It’s just over a year since OpenAI released its large language model ChatGPT for open use. Higher education, like many other sectors, was left reeling from the potentials of this new tool. Within less than a week of ChatGPT releasing to the public, the first articles appeared outlining the risk that ChatGPT could pose to assessment integrity.
This dialogue swiftly moved from decrying the risks to extolling the opportunities, with academic practitioners from multiple institutions and disciplines identifying innovative ways of deploying ChatGPT and similar generative AI tools to support different areas of academic practice. So useful and effective did these various generative AI tools appear that some academic practitioners found themselves asking the same question that many professions have found themselves asking in the face of the ever evolving capabilities and proliferation of AI: will AI replace me?

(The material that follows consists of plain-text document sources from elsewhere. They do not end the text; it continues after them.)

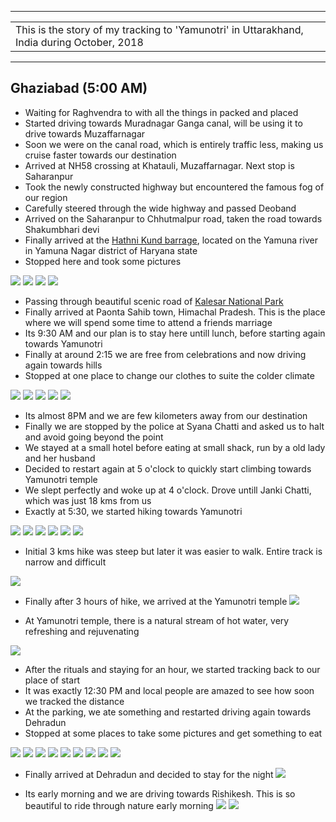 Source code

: 
---

| |
| :--- |
| This is the story of my tracking to 'Yamunotri' in Uttarakhand, India during October, 2018|

---

##  Ghaziabad (5:00 AM)
* Waiting for Raghvendra to with all the things in packed and placed
* Started driving towards Muradnagar Ganga canal, will be using it to drive towards Muzaffarnagar
* Soon we were on the canal road, which is entirely traffic less, making us cruise faster towards our destination
* Arrived at NH58 crossing at Khatauli, Muzaffarnagar. Next stop is Saharanpur
* Took the newly constructed highway but encountered the famous fog of our region
* Carefully steered through the wide highway and passed Deoband
* Arrived on the Saharanpur to Chhutmalpur road, taken the road towards Shakumbhari devi
* Finally arrived at the [Hathni Kund barrage](https://en.wikipedia.org/wiki/Hathni_Kund_Barrage), located on the Yamuna river in Yamuna Nagar district of Haryana state
* Stopped here and took some pictures

![](https://github.com/inbravo/travel/raw/master/october-2018/images/IMG_20181012_092026.jpg)
![](https://github.com/inbravo/travel/raw/master/october-2018/images/IMG_20181012_092204.jpg)
![](https://github.com/inbravo/travel/raw/master/october-2018/images/IMG_20181012_092704.jpg)
![](https://github.com/inbravo/travel/raw/master/october-2018/images/IMG_20181012_092710.jpg)

* Passing through beautiful scenic road of [Kalesar National Park](https://en.wikipedia.org/wiki/Kalesar_National_Park)
* Finally arrived at Paonta Sahib town, Himachal Pradesh. This is the place where we will spend some time to attend a friends marriage
* Its 9:30 AM and our plan is to stay here untill lunch, before starting again towards Yamunotri
* Finally at around 2:15 we are free from celebrations and now driving again towards hills
* Stopped at one place to change our clothes to suite the colder climate 

![](https://github.com/inbravo/travel/raw/master/october-2018/images/IMG_20181012_160206.jpg)
![](https://github.com/inbravo/travel/raw/master/october-2018/images/IMG_20181012_160253.jpg)
![](https://github.com/inbravo/travel/raw/master/october-2018/images/IMG_20181012_165537.jpg)
![](https://github.com/inbravo/travel/raw/master/october-2018/images/IMG_20181012_165555.jpg)
![](https://github.com/inbravo/travel/raw/master/october-2018/images/IMG_20181012_165604.jpg)

* Its almost 8PM and we are few kilometers away from our destination
* Finally we are stopped by the police at Syana Chatti  and asked us to halt and avoid going beyond the point
* We stayed at a small hotel before eating at small shack, run by a old lady and her husband
* Decided to restart again at 5 o'clock to quickly start climbing towards Yamunotri temple
* We slept perfectly and woke up at 4 o'clock. Drove untill Janki Chatti, which was just 18 kms from us
* Exactly at 5:30, we started hiking towards Yamunotri

![](https://github.com/inbravo/travel/raw/master/october-2018/images/IMG_20181013_062846.jpg)
![](https://github.com/inbravo/travel/raw/master/october-2018/images/IMG_20181013_063256.jpg)
![](https://github.com/inbravo/travel/raw/master/october-2018/images/IMG_20181013_065648.jpg)
![](https://github.com/inbravo/travel/raw/master/october-2018/images/IMG_20181013_073458.jpg)
![](https://github.com/inbravo/travel/raw/master/october-2018/images/IMG_20181013_073505.jpg)
![](https://github.com/inbravo/travel/raw/master/october-2018/images/IMG_20181013_073938.jpg)

* Initial 3 kms hike was steep but later it was easier to walk. Entire track is narrow and difficult

![](https://github.com/inbravo/travel/raw/master/october-2018/images/IMG_20181013_081936.jpg)

* Finally after 3 hours of hike, we arrived at the Yamunotri temple
![](https://github.com/inbravo/travel/raw/master/october-2018/images/IMG_20181013_091006.jpg)


* At Yamunotri temple, there is a natural stream of hot water, very refreshing and rejuvenating
 
![](https://github.com/inbravo/travel/raw/master/october-2018/images/IMG_20181013_092711.jpg)

* After the rituals and staying for an hour, we started tracking back to our place of start
* It was exactly 12:30 PM and local people are amazed to see how soon we tracked the distance
* At the parking, we ate something and restarted driving again towards Dehradun
* Stopped at some places to take some pictures and get something to eat

![](https://github.com/inbravo/travel/raw/master/october-2018/images/IMG_20181013_122008.jpg)
![](https://github.com/inbravo/travel/raw/master/october-2018/images/IMG_20181013_132601.jpg)
![](https://github.com/inbravo/travel/raw/master/october-2018/images/IMG_20181013_133451.jpg)
![](https://github.com/inbravo/travel/raw/master/october-2018/images/IMG_20181013_133507.jpg)
![](https://github.com/inbravo/travel/raw/master/october-2018/images/IMG_20181013_133514.jpg)
![](https://github.com/inbravo/travel/raw/master/october-2018/images/IMG_20181013_133915.jpg)
![](https://github.com/inbravo/travel/raw/master/october-2018/images/IMG_20181013_142539.jpg)
![](https://github.com/inbravo/travel/raw/master/october-2018/images/IMG_20181013_142543.jpg)
![](https://github.com/inbravo/travel/raw/master/october-2018/images/IMG_20181013_142554.jpg)

* Finally arrived at Dehradun and decided to stay for the night
![](https://github.com/inbravo/travel/raw/master/october-2018/images/IMG_20181014_060944.jpg)

* Its early morning and we are driving towards Rishikesh. This is so beautiful to ride through nature early morning
![](https://github.com/inbravo/travel/raw/master/october-2018/images/IMG_20181014_073807.jpg)
![](https://github.com/inbravo/travel/raw/master/october-2018/images/IMG_20181014_074019.jpg)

This, evidently, has not happened. Nor does it seem likely that academic professionals will find their jobs at risk through the proliferation of open artificial intelligence tools. Rather, ChatGPT and other similar tools seem to be in the process of assimilating into the broader landscape of HE practice, with users finding out that its capabilities, which once seemed so impressive, have their limitations and finitudes that are dependent on their particular user to overcome. The question remains then, if ChatGPT won’t replace academics, what will it do? What impact, if any, will generative AI have on the academic profession?
New roles for humans
To answer this question, it is useful to look beyond the walls of the academy towards another profession: radiography, and the wider the field of medical imaging. For upwards of a decade now, this field has arguably been at the forefront of applying and assimilating artificial technologies into its professional practice within the field of medicine and allied healthcare. Medical imaging professionals have found that, through the application of various commercial and open artificial intelligence tools, various professional competencies that were once the sole domain of the human professional can – to an extent – be “outsourced” to an artificial actor.

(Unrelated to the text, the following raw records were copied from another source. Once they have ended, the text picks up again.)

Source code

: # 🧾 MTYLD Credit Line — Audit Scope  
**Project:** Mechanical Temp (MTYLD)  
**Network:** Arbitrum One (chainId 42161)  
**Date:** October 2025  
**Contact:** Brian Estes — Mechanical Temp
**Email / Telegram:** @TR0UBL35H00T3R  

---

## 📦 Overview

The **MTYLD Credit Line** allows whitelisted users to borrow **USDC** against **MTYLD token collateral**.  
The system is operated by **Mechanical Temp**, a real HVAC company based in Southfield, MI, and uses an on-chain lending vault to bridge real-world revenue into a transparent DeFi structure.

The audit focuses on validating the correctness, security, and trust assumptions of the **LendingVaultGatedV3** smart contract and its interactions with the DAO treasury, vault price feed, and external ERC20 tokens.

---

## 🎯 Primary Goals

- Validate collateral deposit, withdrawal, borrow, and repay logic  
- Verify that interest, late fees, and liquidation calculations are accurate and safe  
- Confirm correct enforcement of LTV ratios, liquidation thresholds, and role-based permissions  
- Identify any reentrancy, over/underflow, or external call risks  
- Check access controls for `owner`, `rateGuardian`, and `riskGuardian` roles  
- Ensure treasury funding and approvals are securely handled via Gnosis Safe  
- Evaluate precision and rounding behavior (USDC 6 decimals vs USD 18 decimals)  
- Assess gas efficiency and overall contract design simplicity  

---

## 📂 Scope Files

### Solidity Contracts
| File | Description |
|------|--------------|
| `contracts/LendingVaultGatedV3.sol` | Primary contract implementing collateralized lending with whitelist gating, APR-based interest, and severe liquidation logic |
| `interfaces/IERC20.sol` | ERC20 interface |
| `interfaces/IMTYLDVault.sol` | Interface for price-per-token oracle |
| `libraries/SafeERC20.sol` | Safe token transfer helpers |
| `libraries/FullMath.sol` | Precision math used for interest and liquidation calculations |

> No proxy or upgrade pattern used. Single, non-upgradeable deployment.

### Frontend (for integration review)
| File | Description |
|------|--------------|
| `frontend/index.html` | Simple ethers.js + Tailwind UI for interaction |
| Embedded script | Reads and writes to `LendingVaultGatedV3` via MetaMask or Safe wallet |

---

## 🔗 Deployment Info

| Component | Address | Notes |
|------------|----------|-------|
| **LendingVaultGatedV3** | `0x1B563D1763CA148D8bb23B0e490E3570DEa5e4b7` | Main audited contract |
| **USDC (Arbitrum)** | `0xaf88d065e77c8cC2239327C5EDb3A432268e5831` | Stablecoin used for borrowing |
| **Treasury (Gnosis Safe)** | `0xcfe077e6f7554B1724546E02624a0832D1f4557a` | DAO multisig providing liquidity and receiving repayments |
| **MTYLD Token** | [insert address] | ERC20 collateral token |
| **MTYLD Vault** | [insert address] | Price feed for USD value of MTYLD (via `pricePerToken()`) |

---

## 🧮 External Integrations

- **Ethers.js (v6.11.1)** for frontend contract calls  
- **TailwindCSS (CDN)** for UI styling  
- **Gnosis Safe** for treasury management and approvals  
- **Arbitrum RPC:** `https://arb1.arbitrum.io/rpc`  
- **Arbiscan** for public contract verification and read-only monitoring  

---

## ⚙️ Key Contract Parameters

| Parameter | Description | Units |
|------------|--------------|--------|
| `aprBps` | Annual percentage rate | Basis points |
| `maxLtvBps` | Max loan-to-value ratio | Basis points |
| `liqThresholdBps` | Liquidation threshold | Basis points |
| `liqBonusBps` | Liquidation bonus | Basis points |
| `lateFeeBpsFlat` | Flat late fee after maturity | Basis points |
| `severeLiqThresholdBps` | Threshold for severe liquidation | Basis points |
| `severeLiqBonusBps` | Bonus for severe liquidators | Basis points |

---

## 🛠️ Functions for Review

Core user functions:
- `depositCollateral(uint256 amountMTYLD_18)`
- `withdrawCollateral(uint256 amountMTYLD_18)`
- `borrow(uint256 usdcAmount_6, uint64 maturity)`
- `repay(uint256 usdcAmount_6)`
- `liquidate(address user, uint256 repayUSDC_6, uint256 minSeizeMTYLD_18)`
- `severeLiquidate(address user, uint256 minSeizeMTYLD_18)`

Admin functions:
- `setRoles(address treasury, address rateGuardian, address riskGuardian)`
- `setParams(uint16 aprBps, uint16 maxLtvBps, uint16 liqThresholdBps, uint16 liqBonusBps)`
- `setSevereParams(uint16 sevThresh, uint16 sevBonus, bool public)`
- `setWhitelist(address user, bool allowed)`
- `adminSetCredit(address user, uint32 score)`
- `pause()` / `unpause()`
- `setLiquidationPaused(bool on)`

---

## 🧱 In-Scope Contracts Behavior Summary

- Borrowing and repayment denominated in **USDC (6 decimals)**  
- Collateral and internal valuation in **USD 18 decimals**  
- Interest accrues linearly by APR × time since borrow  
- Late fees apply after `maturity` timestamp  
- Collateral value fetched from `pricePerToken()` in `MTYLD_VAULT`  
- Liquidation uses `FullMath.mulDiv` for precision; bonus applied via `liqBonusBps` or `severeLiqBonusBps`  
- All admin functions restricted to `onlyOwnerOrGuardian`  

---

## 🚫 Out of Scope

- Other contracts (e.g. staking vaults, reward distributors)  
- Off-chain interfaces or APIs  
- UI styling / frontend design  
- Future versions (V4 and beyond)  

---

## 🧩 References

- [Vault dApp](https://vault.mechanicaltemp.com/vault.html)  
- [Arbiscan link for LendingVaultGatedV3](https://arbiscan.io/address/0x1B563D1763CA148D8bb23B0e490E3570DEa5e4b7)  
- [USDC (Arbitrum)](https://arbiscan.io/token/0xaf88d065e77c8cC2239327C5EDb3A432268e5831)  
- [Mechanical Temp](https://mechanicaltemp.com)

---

Many of the commonplace, process-driven tasks executed by professional radiographers, such as the analysis and reporting of images, the adjustment of radiation dosage, and the planning of a patient’s treatment, can be achieved more quickly, and in some cases to a higher standard of consistency, when performed with the support of medical AI than when performed solely by human professionals.
Voices within the medical imaging field have thus spent the last decade discussing the same existential question so many professions face of whether their role will continue to exist in the face of advancing technologies.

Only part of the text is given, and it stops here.